● **The problem**
For the listing below, output exactly the lines from the line with "- 支持所有远程图片，支持附件多文件上传，" up to and including the line with "A response to", and no other lines.

● **Given entries**
════════════════════
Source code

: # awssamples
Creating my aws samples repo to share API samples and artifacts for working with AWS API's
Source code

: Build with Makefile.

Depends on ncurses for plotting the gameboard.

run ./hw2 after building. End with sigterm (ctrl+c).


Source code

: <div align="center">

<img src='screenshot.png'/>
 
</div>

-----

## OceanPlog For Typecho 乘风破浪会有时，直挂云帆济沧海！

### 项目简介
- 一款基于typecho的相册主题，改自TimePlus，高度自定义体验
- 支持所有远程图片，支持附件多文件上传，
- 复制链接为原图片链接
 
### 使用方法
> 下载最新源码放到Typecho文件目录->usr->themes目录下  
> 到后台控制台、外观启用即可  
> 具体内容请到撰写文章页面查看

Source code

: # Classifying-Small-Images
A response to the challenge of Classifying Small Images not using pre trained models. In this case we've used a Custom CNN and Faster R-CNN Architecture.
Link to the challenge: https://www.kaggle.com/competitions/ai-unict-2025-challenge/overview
════════════════════
● **Exercise result**
- 支持所有远程图片，支持附件多文件上传，
- 复制链接为原图片链接
 
### 使用方法
> 下载最新源码放到Typecho文件目录->usr->themes目录下  
> 到后台控制台、外观启用即可  
> 具体内容请到撰写文章页面查看

Source code

: # Classifying-Small-Images
A response to the challenge of Classifying Small Images not using pre trained models. In this case we've used a Custom CNN and Faster R-CNN Architecture.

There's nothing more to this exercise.